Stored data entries
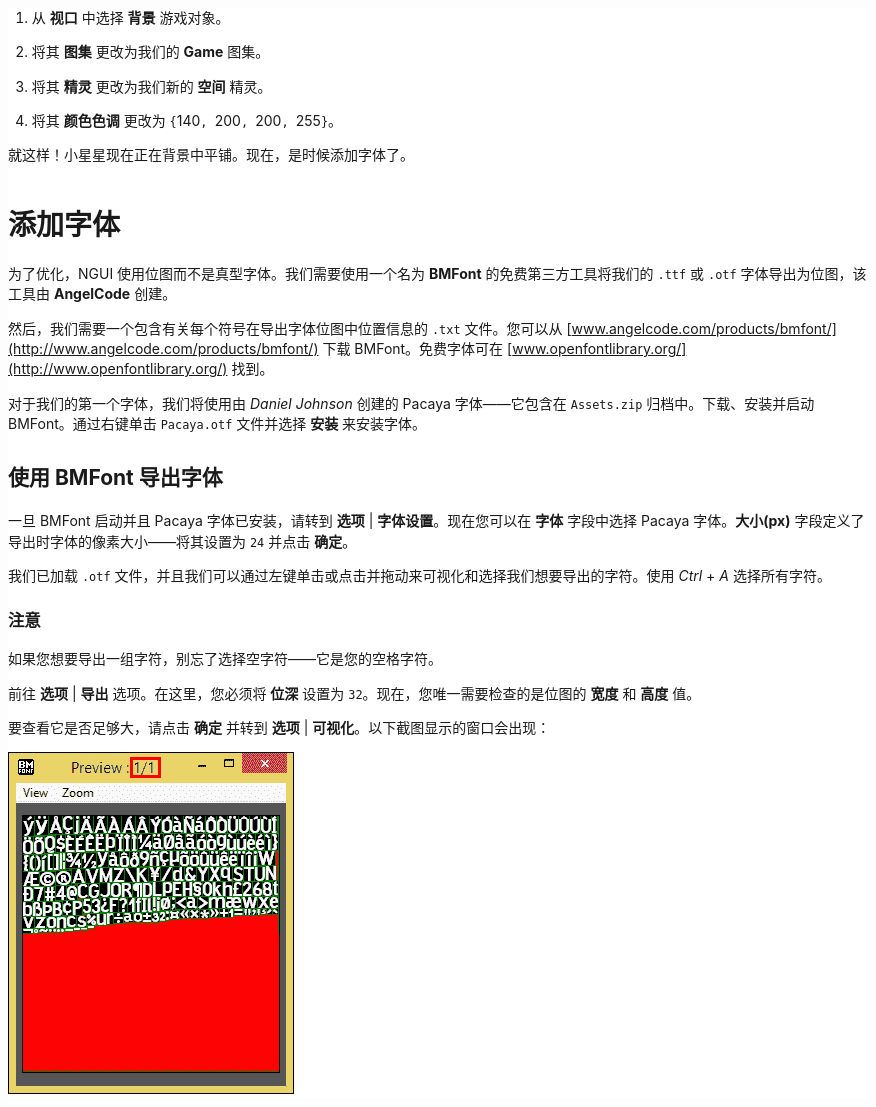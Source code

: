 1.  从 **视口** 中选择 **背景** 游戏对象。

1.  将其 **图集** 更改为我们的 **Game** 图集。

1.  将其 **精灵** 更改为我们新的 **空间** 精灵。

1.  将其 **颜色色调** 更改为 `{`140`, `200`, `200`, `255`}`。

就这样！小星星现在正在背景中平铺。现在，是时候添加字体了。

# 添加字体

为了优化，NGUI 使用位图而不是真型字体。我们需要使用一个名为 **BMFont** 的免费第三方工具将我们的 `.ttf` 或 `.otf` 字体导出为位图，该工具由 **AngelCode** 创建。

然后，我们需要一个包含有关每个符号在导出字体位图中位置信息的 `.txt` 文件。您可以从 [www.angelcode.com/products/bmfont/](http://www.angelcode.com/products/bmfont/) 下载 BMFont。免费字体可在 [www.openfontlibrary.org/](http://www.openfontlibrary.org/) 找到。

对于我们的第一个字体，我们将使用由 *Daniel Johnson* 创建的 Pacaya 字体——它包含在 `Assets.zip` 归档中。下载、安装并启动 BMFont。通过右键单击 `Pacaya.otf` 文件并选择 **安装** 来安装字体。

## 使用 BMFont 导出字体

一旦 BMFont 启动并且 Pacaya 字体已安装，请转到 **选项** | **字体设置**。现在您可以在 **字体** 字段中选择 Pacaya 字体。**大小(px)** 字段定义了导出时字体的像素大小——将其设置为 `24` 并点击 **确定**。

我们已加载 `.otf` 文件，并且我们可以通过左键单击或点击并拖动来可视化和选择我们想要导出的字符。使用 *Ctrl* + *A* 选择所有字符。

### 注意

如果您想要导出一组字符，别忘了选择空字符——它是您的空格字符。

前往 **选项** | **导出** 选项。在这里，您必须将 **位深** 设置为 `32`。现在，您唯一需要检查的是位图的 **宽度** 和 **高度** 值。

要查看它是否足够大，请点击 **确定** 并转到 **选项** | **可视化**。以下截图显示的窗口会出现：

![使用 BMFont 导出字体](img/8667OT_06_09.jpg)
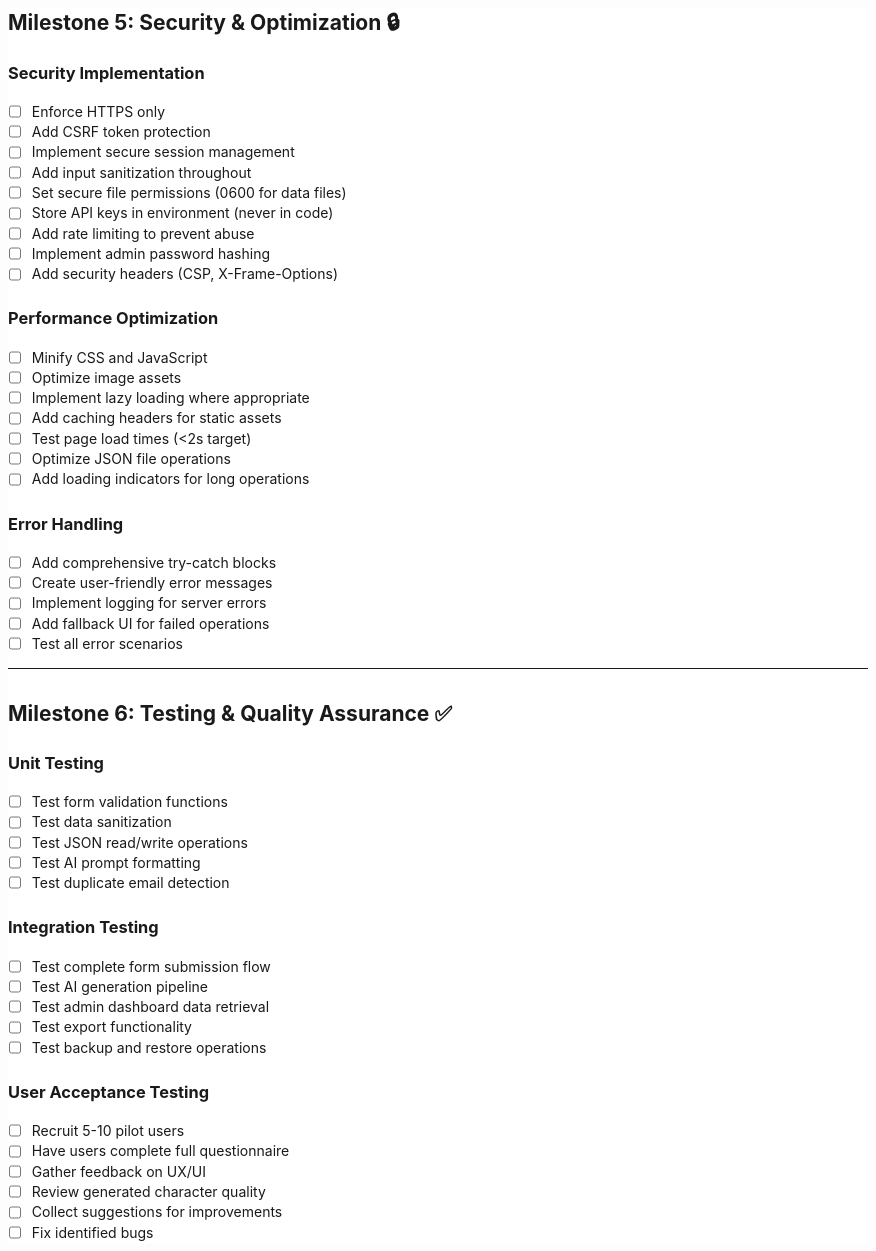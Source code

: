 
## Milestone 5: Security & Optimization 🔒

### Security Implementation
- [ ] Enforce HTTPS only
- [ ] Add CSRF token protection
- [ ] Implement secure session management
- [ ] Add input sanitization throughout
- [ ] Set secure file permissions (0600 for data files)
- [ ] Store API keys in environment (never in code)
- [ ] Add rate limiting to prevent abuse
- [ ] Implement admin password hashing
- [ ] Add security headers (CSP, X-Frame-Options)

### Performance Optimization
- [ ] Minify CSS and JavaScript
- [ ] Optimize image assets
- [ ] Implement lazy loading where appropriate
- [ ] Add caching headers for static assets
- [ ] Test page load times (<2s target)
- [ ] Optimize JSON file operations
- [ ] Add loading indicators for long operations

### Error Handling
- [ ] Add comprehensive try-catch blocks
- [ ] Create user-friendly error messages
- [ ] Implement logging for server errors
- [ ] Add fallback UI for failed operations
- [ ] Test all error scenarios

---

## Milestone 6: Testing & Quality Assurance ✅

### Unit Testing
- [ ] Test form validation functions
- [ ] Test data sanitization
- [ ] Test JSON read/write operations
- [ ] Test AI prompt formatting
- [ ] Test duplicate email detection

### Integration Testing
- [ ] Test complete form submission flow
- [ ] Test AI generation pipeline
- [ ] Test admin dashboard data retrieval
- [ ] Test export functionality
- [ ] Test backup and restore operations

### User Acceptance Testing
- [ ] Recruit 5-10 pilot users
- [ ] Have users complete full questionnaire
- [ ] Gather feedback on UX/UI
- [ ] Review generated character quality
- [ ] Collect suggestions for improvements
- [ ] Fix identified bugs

What is expected
With the pictures omitted, give every line above again exactly.

Response area
Source code

: 1.  从 **视口** 中选择 **背景** 游戏对象。

1.  将其 **图集** 更改为我们的 **Game** 图集。

1.  将其 **精灵** 更改为我们新的 **空间** 精灵。

1.  将其 **颜色色调** 更改为 `{`140`, `200`, `200`, `255`}`。

就这样！小星星现在正在背景中平铺。现在，是时候添加字体了。

# 添加字体

为了优化，NGUI 使用位图而不是真型字体。我们需要使用一个名为 **BMFont** 的免费第三方工具将我们的 `.ttf` 或 `.otf` 字体导出为位图，该工具由 **AngelCode** 创建。

然后，我们需要一个包含有关每个符号在导出字体位图中位置信息的 `.txt` 文件。您可以从 [www.angelcode.com/products/bmfont/](http://www.angelcode.com/products/bmfont/) 下载 BMFont。免费字体可在 [www.openfontlibrary.org/](http://www.openfontlibrary.org/) 找到。

对于我们的第一个字体，我们将使用由 *Daniel Johnson* 创建的 Pacaya 字体——它包含在 `Assets.zip` 归档中。下载、安装并启动 BMFont。通过右键单击 `Pacaya.otf` 文件并选择 **安装** 来安装字体。

## 使用 BMFont 导出字体

一旦 BMFont 启动并且 Pacaya 字体已安装，请转到 **选项** | **字体设置**。现在您可以在 **字体** 字段中选择 Pacaya 字体。**大小(px)** 字段定义了导出时字体的像素大小——将其设置为 `24` 并点击 **确定**。

我们已加载 `.otf` 文件，并且我们可以通过左键单击或点击并拖动来可视化和选择我们想要导出的字符。使用 *Ctrl* + *A* 选择所有字符。

### 注意

如果您想要导出一组字符，别忘了选择空字符——它是您的空格字符。

前往 **选项** | **导出** 选项。在这里，您必须将 **位深** 设置为 `32`。现在，您唯一需要检查的是位图的 **宽度** 和 **高度** 值。

要查看它是否足够大，请点击 **确定** 并转到 **选项** | **可视化**。以下截图显示的窗口会出现：

![使用 BMFont 导出字体](img/8667OT_06_09.jpg)
Source code

: 
## Milestone 5: Security & Optimization 🔒

### Security Implementation
- [ ] Enforce HTTPS only
- [ ] Add CSRF token protection
- [ ] Implement secure session management
- [ ] Add input sanitization throughout
- [ ] Set secure file permissions (0600 for data files)
- [ ] Store API keys in environment (never in code)
- [ ] Add rate limiting to prevent abuse
- [ ] Implement admin password hashing
- [ ] Add security headers (CSP, X-Frame-Options)

### Performance Optimization
- [ ] Minify CSS and JavaScript
- [ ] Optimize image assets
- [ ] Implement lazy loading where appropriate
- [ ] Add caching headers for static assets
- [ ] Test page load times (<2s target)
- [ ] Optimize JSON file operations
- [ ] Add loading indicators for long operations

### Error Handling
- [ ] Add comprehensive try-catch blocks
- [ ] Create user-friendly error messages
- [ ] Implement logging for server errors
- [ ] Add fallback UI for failed operations
- [ ] Test all error scenarios

---

## Milestone 6: Testing & Quality Assurance ✅

### Unit Testing
- [ ] Test form validation functions
- [ ] Test data sanitization
- [ ] Test JSON read/write operations
- [ ] Test AI prompt formatting
- [ ] Test duplicate email detection

### Integration Testing
- [ ] Test complete form submission flow
- [ ] Test AI generation pipeline
- [ ] Test admin dashboard data retrieval
- [ ] Test export functionality
- [ ] Test backup and restore operations

### User Acceptance Testing
- [ ] Recruit 5-10 pilot users
- [ ] Have users complete full questionnaire
- [ ] Gather feedback on UX/UI
- [ ] Review generated character quality
- [ ] Collect suggestions for improvements
- [ ] Fix identified bugs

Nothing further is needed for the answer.